I remember one guy in a bright green felt tunic who wandered the fairgrounds with an ecstatic look on his face. A look that seemed to say, “Yes! This is exactly how I imagined it! This is how things must’ve been in that vague thousand-year period between AD 800 and 1800!”
Bird is handed a Post-It note that reads: “Privy Line at 2:00,” which means he has the glamorous job of performing for the people waiting for the Porta Potties. At the privy line, Bird experiences his first flare-up of the tendinitis that ultimately forces him to abandon the instrument in favor of songwriting.
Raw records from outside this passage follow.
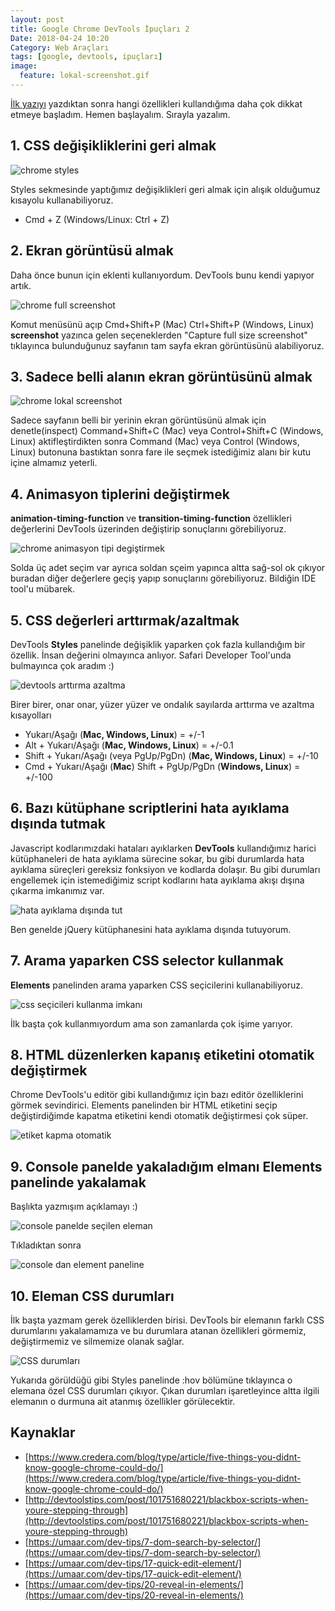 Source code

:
 ```yaml
---
layout: post
title: Google Chrome DevTools İpuçları 2
Date: 2018-04-24 10:20
Category: Web Araçları
tags: [google, devtools, ipuçları]
image:
  feature: lokal-screenshot.gif
---
```


[İlk yazıyı](http://fatihhayrioglu.com/google-chrome-devtools-ipuclari/) yazdıktan sonra hangi özellikleri kullandığıma daha çok dikkat etmeye başladım. Hemen başlayalım. Sırayla yazalım.

## 1. CSS değişikliklerini geri almak

![chrome styles](/images/chrome-styles.gif)

Styles sekmesinde yaptığımız değişiklikleri geri almak için alışık olduğumuz kısayolu kullanabiliyoruz.

 - Cmd + Z (Windows/Linux: Ctrl + Z)

## 2. Ekran görüntüsü almak

Daha önce bunun için eklenti kullanıyordum. DevTools bunu kendi yapıyor artık.

![chrome full screenshot](/images/full-screenshot.gif)

Komut menüsünü açıp Cmd+Shift+P (Mac) Ctrl+Shift+P (Windows, Linux) **screenshot** yazınca gelen seçeneklerden "Capture full size screenshot" tıklayınca bulunduğunuz sayfanın tam sayfa ekran görüntüsünü alabiliyoruz.

## 3. Sadece belli alanın ekran görüntüsünü almak

![chrome lokal screenshot](/images/lokal-screenshot.gif)

Sadece sayfanın belli bir yerinin ekran görüntüsünü almak için denetle(inspect) Command+Shift+C (Mac) veya Control+Shift+C (Windows, Linux) aktifleştirdikten sonra Command (Mac) veya Control (Windows, Linux) butonuna bastıktan sonra fare ile seçmek istediğimiz alanı bir kutu içine almamız yeterli.

## 4. Animasyon tiplerini değiştirmek

**animation-timing-function** ve **transition-timing-function** özellikleri değerlerini DevTools üzerinden değiştirip sonuçlarını görebiliyoruz. 

![chrome animasyon tipi degiştirmek](/images/animasyon-tipi.gif)

Solda üç adet seçim var ayrıca soldan sçeim yapınca altta sağ-sol ok çıkıyor buradan diğer değerlere geçiş yapıp sonuçlarını görebiliyoruz. Bildiğin IDE tool'u mübarek. 

## 5. CSS değerleri arttırmak/azaltmak

DevTools **Styles** panelinde değişiklik yaparken çok fazla kullandığım bir özellik. İnsan değerini olmayınca anlıyor. Safari Developer Tool'unda bulmayınca çok aradım :)

![devtools arttırma azaltma](/images/arttirma-azaltma.gif)

Birer birer, onar onar, yüzer yüzer ve ondalık sayılarda arttırma ve azaltma kısayolları

 - Yukarı/Aşağı (**Mac, Windows, Linux**) = +/-1
 - Alt + Yukarı/Aşağı (**Mac, Windows, Linux**) = +/-0.1
 - Shift + Yukarı/Aşağı (veya PgUp/PgDn) (**Mac, Windows, Linux**) = +/-10
 - Cmd + Yukarı/Aşağı (**Mac**) Shift + PgUp/PgDn (**Windows, Linux**) = +/-100
 

## 6. Bazı kütüphane scriptlerini hata ayıklama dışında tutmak

Javascript kodlarımızdaki hataları ayıklarken **DevTools** kullandığımız harici kütüphaneleri de hata ayıklama sürecine sokar, bu gibi durumlarda hata ayıklama süreçleri gereksiz fonksiyon ve kodlarda dolaşır. Bu gibi durumları engellemek için istemediğimiz script kodlarını hata ayıklama akışı dışına çıkarma imkanımız var. 

![hata ayıklama dışında tut](/images/jquery-disarda.gif)

Ben genelde jQuery kütüphanesini hata ayıklama dışında tutuyorum. 

## 7. Arama yaparken CSS selector kullanmak

**Elements** panelinden arama yaparken CSS seçicilerini kullanabiliyoruz.

![css seçicileri kullanma imkanı](/images/css-selector.gif)

İlk başta çok kullanmıyordum ama son zamanlarda çok işime yarıyor. 

## 8. HTML düzenlerken kapanış etiketini otomatik değiştirmek

Chrome DevTools'u editör gibi kullandığımız için bazı editör özelliklerini görmek sevindirici. Elements panelinden bir HTML etiketini seçip değiştirdiğimde kapatma etiketini kendi otomatik değiştirmesi çok süper.

![etiket kapma otomatik](/images/etiket-kapma-otomatik.gif)
 

## 9. Console panelde yakaladığım elmanı Elements panelinde yakalamak

Başlıkta yazmışım açıklamayı :)

![console panelde seçilen eleman](/images/console-element-gecis.gif)

Tıkladıktan sonra

![console dan element paneline](/images/console-element-gecis-2.gif)
 

## 10. Eleman CSS durumları

İlk başta yazmam gerek özelliklerden birisi. DevTools bir elemanın farklı CSS durumlarını yakalamamıza ve bu durumlara atanan özellikleri görmemiz, değiştirmemiz ve silmemize olanak sağlar.

![CSS durumları](/images/css-status.gif)

Yukarıda görüldüğü gibi Styles panelinde :hov bölümüne tıklayınca o elemana özel CSS durumları çıkıyor. Çıkan durumları işaretleyince altta ilgili elemanın o durmuna ait atanmış özellikler görülecektir.

## Kaynaklar


 - [https://www.credera.com/blog/type/article/five-things-you-didnt-know-google-chrome-could-do/](https://www.credera.com/blog/type/article/five-things-you-didnt-know-google-chrome-could-do/)
 - [http://devtoolstips.com/post/101751680221/blackbox-scripts-when-youre-stepping-through](http://devtoolstips.com/post/101751680221/blackbox-scripts-when-youre-stepping-through)
 - [https://umaar.com/dev-tips/7-dom-search-by-selector/](https://umaar.com/dev-tips/7-dom-search-by-selector/)
 - [https://umaar.com/dev-tips/17-quick-edit-element/](https://umaar.com/dev-tips/17-quick-edit-element/)
 - [https://umaar.com/dev-tips/20-reveal-in-elements/](https://umaar.com/dev-tips/20-reveal-in-elements/)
The stories in Post-It Note Diaries cover a breadth of human experiences and never cease to be compelling. From storyteller Jeff Simmermon’s battle with testicular cancer, to writer David Rees’s trip to China’s Three Gorges Dam on a hyper-polluting boat with his authenticity-seeking friends, a strong current of empathy and contemporary relevance runs through all 20 stories. The comic book stylings of Arthur Jones’s black sharpie add a layer of depth and complexity that some longer, prose-only narratives can only hope to achieve. Like any good story collection, the sum is greater than the individual parts, not unlike a pad of the iconic office supply.